The New Era of High-Precision Positioning: Deep Integration of RTK Technology and the I3700 Dual-Antenna GNSS/INS System

Centimeter-level real-time positioning is crucial in fields like autonomous driving, precision agriculture, and drone surveying. Micro-Magic's I3700 Dual-Antenna GNSS/INS system enhances RTK technology by overcoming limitations like signal occlusion, enabling accurate and reliable navigation in complex environments. This system powers next-gen applications with robust positioning.

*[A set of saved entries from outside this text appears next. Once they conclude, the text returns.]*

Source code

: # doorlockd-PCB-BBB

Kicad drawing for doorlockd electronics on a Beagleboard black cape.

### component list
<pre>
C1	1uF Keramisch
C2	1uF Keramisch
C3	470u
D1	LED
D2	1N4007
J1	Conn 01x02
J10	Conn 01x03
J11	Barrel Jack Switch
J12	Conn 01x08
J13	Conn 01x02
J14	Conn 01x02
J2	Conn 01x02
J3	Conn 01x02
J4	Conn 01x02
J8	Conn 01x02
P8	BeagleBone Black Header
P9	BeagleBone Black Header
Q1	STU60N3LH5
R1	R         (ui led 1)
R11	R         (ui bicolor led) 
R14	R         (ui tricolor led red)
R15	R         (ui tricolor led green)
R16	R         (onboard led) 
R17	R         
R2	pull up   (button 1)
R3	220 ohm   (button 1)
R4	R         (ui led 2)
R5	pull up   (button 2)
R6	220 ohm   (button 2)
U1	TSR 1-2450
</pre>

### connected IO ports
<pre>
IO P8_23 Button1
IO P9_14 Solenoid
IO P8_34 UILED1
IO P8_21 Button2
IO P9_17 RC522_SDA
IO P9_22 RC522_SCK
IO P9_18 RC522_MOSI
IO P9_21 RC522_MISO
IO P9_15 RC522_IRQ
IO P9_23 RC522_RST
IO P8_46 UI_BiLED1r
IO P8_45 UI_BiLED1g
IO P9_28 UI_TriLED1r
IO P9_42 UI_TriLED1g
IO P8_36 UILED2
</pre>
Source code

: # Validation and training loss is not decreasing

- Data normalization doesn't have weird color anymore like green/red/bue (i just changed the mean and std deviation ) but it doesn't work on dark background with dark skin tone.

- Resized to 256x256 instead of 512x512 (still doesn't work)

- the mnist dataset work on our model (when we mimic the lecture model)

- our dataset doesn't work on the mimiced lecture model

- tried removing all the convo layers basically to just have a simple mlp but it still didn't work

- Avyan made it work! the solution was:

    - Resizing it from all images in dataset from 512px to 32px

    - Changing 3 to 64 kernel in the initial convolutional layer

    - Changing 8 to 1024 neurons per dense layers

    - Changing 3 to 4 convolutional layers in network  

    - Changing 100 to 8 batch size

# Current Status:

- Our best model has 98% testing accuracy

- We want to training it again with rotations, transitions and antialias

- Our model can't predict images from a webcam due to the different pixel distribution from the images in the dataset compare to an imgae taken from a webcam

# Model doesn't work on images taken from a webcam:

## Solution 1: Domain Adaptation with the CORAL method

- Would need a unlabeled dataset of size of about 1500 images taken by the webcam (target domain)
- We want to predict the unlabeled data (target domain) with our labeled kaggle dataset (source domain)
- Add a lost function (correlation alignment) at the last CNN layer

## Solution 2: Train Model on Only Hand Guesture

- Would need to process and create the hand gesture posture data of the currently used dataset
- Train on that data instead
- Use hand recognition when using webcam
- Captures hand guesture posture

In digitally driven fields like autonomous driving, precision agriculture, and drone surveying, centimeter-level real-time positioning has become a core requirement. Real-Time Kinematic (RTK) technology reduces traditional GPS positioning errors from meters to centimeters through base station-rover collaboration. The emergence of Micro-Magic’s I3700 High-Performance Dual-Antenna GNSS/INS Integrated Navigation System empowers RTK with enhanced environmental adaptability and reliability, ushering in a new era of high-precision positioning.

I. Core Breakthroughs of RTK Technology

The RTK system achieves precision positioning through base station-rover collaboration:

1. Base Station: Positioned at known coordinates, it calculates real-time satellite signal errors (e.g., atmospheric delay, clock drift)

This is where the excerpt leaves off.